Temozolomide (TMZ) is considered to be standard chemotherapy for the treatment of glioblastoma, but may cause lymphocytopenia thus potentiating the risk for opportunistic infections. Although one might anticipate that recurrent CMV infection may be precipitated by temozolomide immunosuppression, few cases of TMZ-induced cytomegalovirus (CMV) recurrent infection have been reported. Herein, we report a patient with malignant glioma who developed CMV pneumonia following TMZ therapy. The patient developed significant recurrent CMV infection with pneumonitis diagnosed by PCR (DNA analysis). Antiviral treatment with intravenous ganciclovir was administered. For patients with prior CMV exposure, it would be prudent to monitor CMV viral loads periodically to avoid recurrent CMV infection after exposure to TMZ and corticosteroid chemotherapy.

Key words

Temozolomide CMV gliobastoma

Introduction

Temozolomide (TMZ) is an oral alkylating agent with antitumor activity approved for the treatment of newly diagnosed glioblastoma multiforme and refractory anaplastic astrocytoma [1,2]. The combined use of TMZ chemotherapy with radiotherapy after surgical resection has

resulted in a statistically significant survival benefit for up to five years of follow up, compared with radiotherapy alone for the treatment of glioblastoma [3,4]. However, TMZ use is not without potential harmful effects. Myelotoxicity related to TMZ has been reported in 3.5-7% of patients [4-6]. Due to its production of lymphocytopenia, TMZ is thought to promote opportunistic infection, due to Pneumocystis jirovecii as well as other pathogens such as cytomegalovirus (CMV). Concurrent steroid usage may also enhance the risk for these infections. Prophylaxis against Pneumocystis jirovecii pneumonia is routinely advised by the United States Food and Drug Administration and is to be continued until normalization of the lymphocyte count has been achieved. Herein, we report a case of CMV infection that occurred in patient treated with TMZ therapy.

Case report

A 52 year old male was admitted to the hospital with worsening dyspnea on exertion of one week. He had previously been diagnosed with a grade IV glioblastoma tumor (World Health Organization Classification 2000). Treatment for the malignancy consisted of radiotherapy and concomitant TMZ (75 mg/kg per day) after surgical resection of his tumor.
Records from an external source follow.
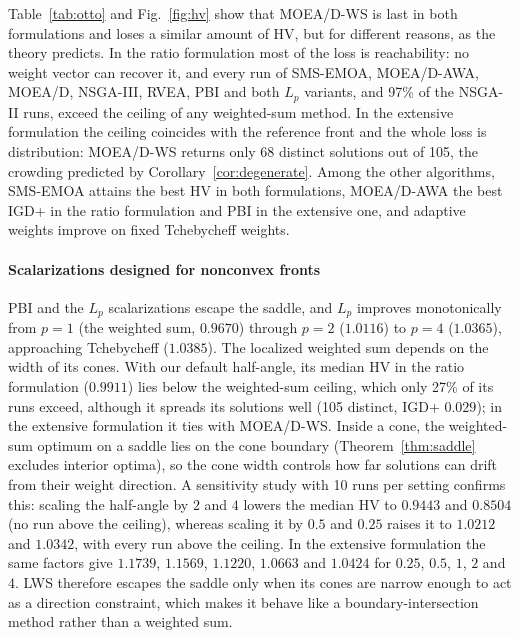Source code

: \documentclass[journal]{IEEEtran}
\theoremstyle{remark}
\begin{document}
Table~\ref{tab:otto} and Fig.~\ref{fig:hv} show that MOEA/D-WS is last in both formulations and loses a
similar amount of HV, but for different reasons, as the theory predicts. In the ratio formulation
most of the loss is reachability: no weight vector can recover it, and every run of SMS-EMOA, MOEA/D-AWA,
MOEA/D, NSGA-III, RVEA, PBI and both $L_p$ variants, and 97\% of the NSGA-II runs, exceed the ceiling of
any weighted-sum method. In the extensive formulation the ceiling coincides with the reference front and
the whole loss is distribution: MOEA/D-WS returns only 68 distinct solutions out of 105, the crowding
predicted by Corollary~\ref{cor:degenerate}. Among the other algorithms, SMS-EMOA attains the best HV in
both formulations, MOEA/D-AWA the best IGD+ in the ratio formulation and PBI in the extensive one, and
adaptive weights improve on fixed Tchebycheff weights.

\paragraph*{Scalarizations designed for nonconvex fronts} PBI and the $L_p$ scalarizations escape the
saddle, and $L_p$ improves monotonically from $p = 1$ (the weighted sum, $0.9670$) through $p = 2$
($1.0116$) to $p = 4$ ($1.0365$), approaching Tchebycheff ($1.0385$). The localized weighted sum depends on the width of its cones. With our default half-angle, its median HV
in the ratio formulation ($0.9911$) lies below the weighted-sum ceiling, which only 27\% of its runs
exceed, although it spreads its solutions well (105 distinct, IGD+ $0.029$); in the extensive formulation
it ties with MOEA/D-WS. Inside a cone, the weighted-sum optimum on a saddle lies on the cone boundary
(Theorem~\ref{thm:saddle} excludes interior optima), so the cone width controls how far solutions can
drift from their weight direction. A sensitivity study with 10 runs per setting confirms this: scaling
the half-angle by $2$ and $4$ lowers the median HV to $0.9443$ and $0.8504$ (no run above the ceiling),
whereas scaling it by $0.5$ and $0.25$ raises it to $1.0212$ and $1.0342$, with every run above the
ceiling. In the extensive formulation the same factors give $1.1739$, $1.1569$, $1.1220$, $1.0663$ and
$1.0424$ for $0.25$, $0.5$, $1$, $2$ and $4$. LWS therefore escapes the saddle only when its cones are
narrow enough to act as a direction constraint, which makes it behave like a boundary-intersection
method rather than a weighted sum.
\end{document}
He received only ten capsules of TMZ before it was stopped because of elevated liver enzymes (aspartate aminotransferase 609 Units/L and alanine aminotransferase 1658 Units/L). He had also been taking dexamethasone 6 mg/day to reduce tumor-induced cerebral edema for at least 3 weeks before his admission to the hospital. He had not been prescribed prophylactic trimethoprim-sulfamethoxazole. Complete blood count monitoring was undertaken while undergoing his chemotherapy treatment and demonstrated a consistent lymphocytopenia (consistently <0.60×10⁹/L).
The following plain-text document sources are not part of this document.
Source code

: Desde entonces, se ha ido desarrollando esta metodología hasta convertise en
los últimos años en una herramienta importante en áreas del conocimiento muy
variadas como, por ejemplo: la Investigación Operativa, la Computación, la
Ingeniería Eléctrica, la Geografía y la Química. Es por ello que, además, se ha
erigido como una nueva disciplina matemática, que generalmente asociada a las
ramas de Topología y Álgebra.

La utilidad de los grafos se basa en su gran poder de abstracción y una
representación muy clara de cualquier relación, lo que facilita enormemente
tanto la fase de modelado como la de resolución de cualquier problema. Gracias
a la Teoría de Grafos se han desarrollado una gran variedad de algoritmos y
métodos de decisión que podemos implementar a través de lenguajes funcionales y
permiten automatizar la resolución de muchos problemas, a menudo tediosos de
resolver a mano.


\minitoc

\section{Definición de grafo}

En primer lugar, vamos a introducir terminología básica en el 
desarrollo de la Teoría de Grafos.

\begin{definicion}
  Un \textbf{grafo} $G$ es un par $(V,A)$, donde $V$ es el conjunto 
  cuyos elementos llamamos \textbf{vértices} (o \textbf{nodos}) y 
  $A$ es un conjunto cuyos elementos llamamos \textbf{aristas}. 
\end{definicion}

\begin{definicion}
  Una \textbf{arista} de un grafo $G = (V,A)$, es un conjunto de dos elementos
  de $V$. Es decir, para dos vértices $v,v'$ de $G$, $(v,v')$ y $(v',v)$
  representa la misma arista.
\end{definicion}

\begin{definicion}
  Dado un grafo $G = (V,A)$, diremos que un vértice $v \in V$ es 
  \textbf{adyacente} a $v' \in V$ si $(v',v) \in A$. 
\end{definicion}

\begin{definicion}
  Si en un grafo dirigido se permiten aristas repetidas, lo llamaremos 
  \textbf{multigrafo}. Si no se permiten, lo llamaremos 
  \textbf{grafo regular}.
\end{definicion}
At the time of his presentation to the hospital, he complained of dyspnea, fatigue, and a dry cough, but no fever. Upon physical examination, his blood pressure was 110/60 mm Hg, pulse 85 beats/minute and the respiratory rate was 25 breaths/minute. On auscultation, the patient displayed respiratory crackles throughout both lung fields posteriorly. His complete blood count revealed leukopenia and thrombocytopenia with an absolute lymphocyte count of 0.0×10⁹/L. No abnormality was detected in his serum electrolytes except for hyponatremia related to syndrome of inappropriate anti-diuretic hormone and elevated liver enzymes thought to be drug-induced secondary to TMZ. With oxygen supplementation of 4 L/minute via nasal prongs, his oxygen saturation was 89%.
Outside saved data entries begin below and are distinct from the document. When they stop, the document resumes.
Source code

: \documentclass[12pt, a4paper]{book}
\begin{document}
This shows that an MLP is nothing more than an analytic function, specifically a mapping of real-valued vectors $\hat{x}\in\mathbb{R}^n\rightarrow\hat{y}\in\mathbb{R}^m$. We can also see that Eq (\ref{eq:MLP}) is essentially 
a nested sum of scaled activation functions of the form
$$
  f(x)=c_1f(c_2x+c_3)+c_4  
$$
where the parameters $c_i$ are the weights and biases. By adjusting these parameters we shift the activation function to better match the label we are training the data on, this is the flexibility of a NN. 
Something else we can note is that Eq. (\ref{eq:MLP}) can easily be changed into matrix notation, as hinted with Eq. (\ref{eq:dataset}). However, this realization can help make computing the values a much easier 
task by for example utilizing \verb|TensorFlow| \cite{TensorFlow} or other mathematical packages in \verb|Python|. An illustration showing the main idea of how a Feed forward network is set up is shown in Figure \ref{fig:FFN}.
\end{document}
After hospitalization, piperacillin-tazobactam and azithromycin were administered intravenously. A high resolution CT scan of the chest was performed, and extensive ground glass opacities with bilateral nodules were detected. No pulmonary emboli were observed. Due to his low arterial oxygen saturation, bronchoscopic examination could not be undertaken. Blood samples were taken for viral detection by PCR testing. Bacterial culture of the sputum and sputum for a Pneumocystis jirovecii stain were also ordered. Stains for Pneumocystis jirovecii were negative. In addition, a urine sample for Legionella antigen was also negative. After a few days of no clinical improvement and deterioration in his respiratory status, CMV DNA PCR was performed and this detected 677,000 international units (IU)/mL. Ganciclovir intravenous therapy (5 mg/kg every 12 hours) was immunoglobulin therapy intravenously as well.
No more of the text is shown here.